The Marsa Centre has received recent investment both from the Maltese government and agencies abroad which has led to improved cooking, washing and accommodation facilities and a very popular internet café. Church members visit regularly, offering pastoral support, teaching English classes and even challenging residents to games of chess, which appeared very popular.

A few miles away, near the airport, is a much more basic camp comprised of a large number of tents. It is another open camp, the majority of the 600 men living here having previously spent months in the nearby closed detention centre.Again the majority are from Somalia but we talked to Ernest and Emmanuel from Nigeria. Ernest told us how he was one of only 17 out of 31 who survived an attempted boat crossing from Libya 15 months ago. An Italian patrol boat lowered a ladder on to the small boat which caused it to capsize. 14 people drowned. After being kept quiet for a year, this incident is now the centre of much media attention.

Ernest was an elder in a Pentecostal church in Nigeria that was attacked by Muslim fundamentalists, the scars on his chest bearing testament to these traumatic events. He fled when his life was in danger. He fears to return to Nigeria and simply wants to use his skills as an electrician but he is unable to leave Malta and has to rely on the limited amount of casual work as he can get it to survive. However despite his adversity his faith remains strong.

Both men, together with a few others from the camp are now attending St Andrew’s Scots Church in the centre of Valletta each Sunday as well as joining the men’s fellowship meeting during the week. St Andrew’s is a cosmopolitan church with over 20 different nationalities from a variety of church backgrounds making up the congregation.

On Saturday evening members of the congregation gathered in the church and I led a session on Men and the Church. We had a lively discussion about possible reasons that acted as barriers to some men and young people in general from engaging with the Church. We concluded the evening by sharing a lovely meal together in the local pasta restaurant, something that would undoubtedly attract many men to come to church meetings if repeated on a regular basis.

On Sunday morning we returned to the church where I led the morning worship. I was able to bring greetings to the members of St Andrew’s, the most southerly Methodist Church in the British Methodist Connexion, from Haroldswick in the Shetland Islands, the most northerly Methodist Church in Britain. It has been a privilege to visit both churches in the last 3 months.

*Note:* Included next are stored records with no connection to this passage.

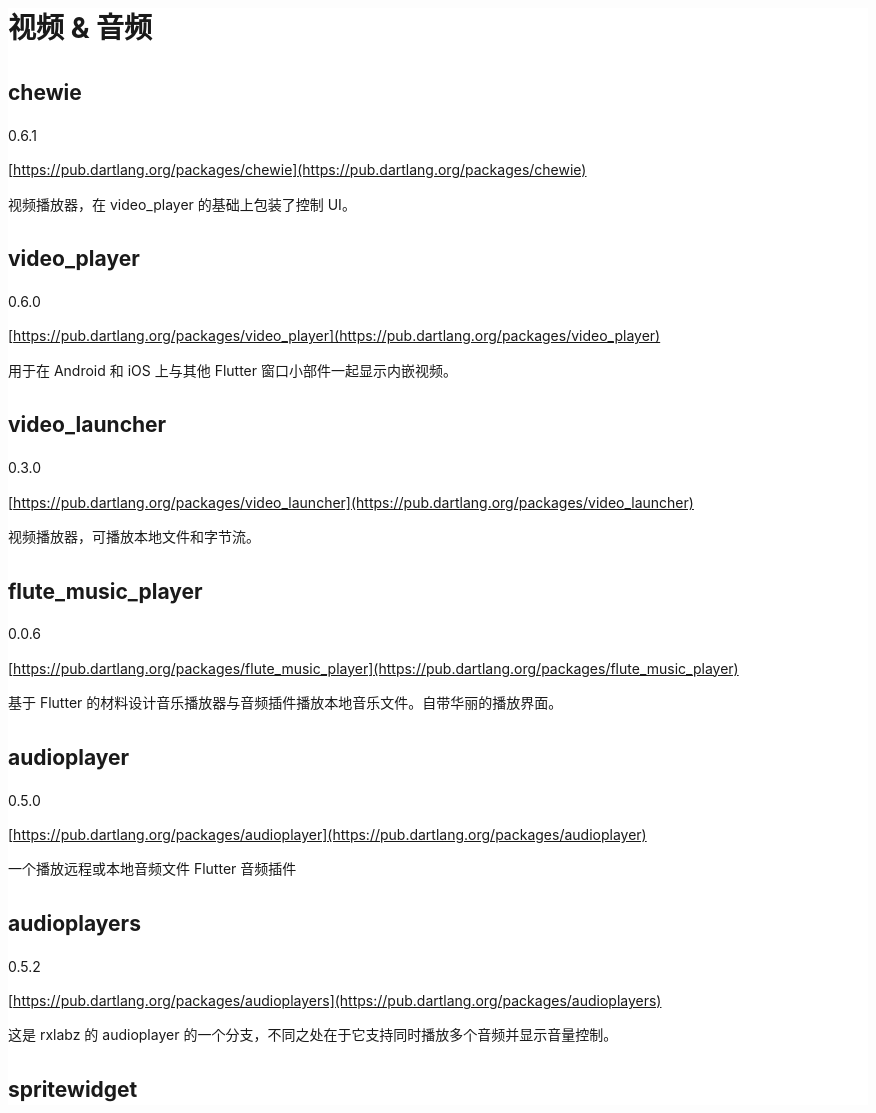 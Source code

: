 视频 & 音频
=======

chewie
------

0.6.1

[https://pub.dartlang.org/packages/chewie](https://pub.dartlang.org/packages/chewie)

视频播放器，在 video_player 的基础上包装了控制 UI。

video_player
------------

0.6.0

[https://pub.dartlang.org/packages/video_player](https://pub.dartlang.org/packages/video_player)

用于在 Android 和 iOS 上与其他 Flutter 窗口小部件一起显示内嵌视频。

video_launcher
--------------

0.3.0

[https://pub.dartlang.org/packages/video_launcher](https://pub.dartlang.org/packages/video_launcher)

视频播放器，可播放本地文件和字节流。

flute_music_player
------------------

0.0.6

[https://pub.dartlang.org/packages/flute_music_player](https://pub.dartlang.org/packages/flute_music_player)

基于 Flutter 的材料设计音乐播放器与音频插件播放本地音乐文件。自带华丽的播放界面。

audioplayer
-----------

0.5.0

[https://pub.dartlang.org/packages/audioplayer](https://pub.dartlang.org/packages/audioplayer)

一个播放远程或本地音频文件 Flutter 音频插件

audioplayers
------------

0.5.2

[https://pub.dartlang.org/packages/audioplayers](https://pub.dartlang.org/packages/audioplayers)

这是 rxlabz 的 audioplayer 的一个分支，不同之处在于它支持同时播放多个音频并显示音量控制。

spritewidget
------------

Following the service there was time to look around this historic city and then to head off to the other side of the island with our generous hosts Peter and Elizabeth Lloyd, and their friendly dog Rory, for a walk along the coast. Dotted along the coast are numerous small shooting hides. Shooting migrating birds has been a popular activity in Malta, but now European Union laws are starting to restrict this, and the once unusual sound of wild bird song can now be heard on the island again.

Our day concluded with a pleasant meal with church minister Doug McRoberts and his wife Lesley in the so-called silent city of Medina, the historic former capital of Malta in to which only a very limited number of cars are now allowed to enter.

Today, before we left to return to England, we walked to nearby Mosta to see the impressive St Mary’s Church. In 1942, when Malta was one of the most bombed places on earth, 3 bombs fell on to the church. Two bombs bounced off the large dome and the third fell straight through, hitting the interior wall twice and then rolled across the floor during a crowded service without exploding. Members of the congregation then bravely carried the bomb out in to the square. A replica of the bomb can now be found on display in the church.

We’ve been warmly welcomed and very well looked after during our brief visit to this fascinating island and we leave the South East District, and Gibraltar and Malta particularly, inspired by the generosity, work and witness of both church communities.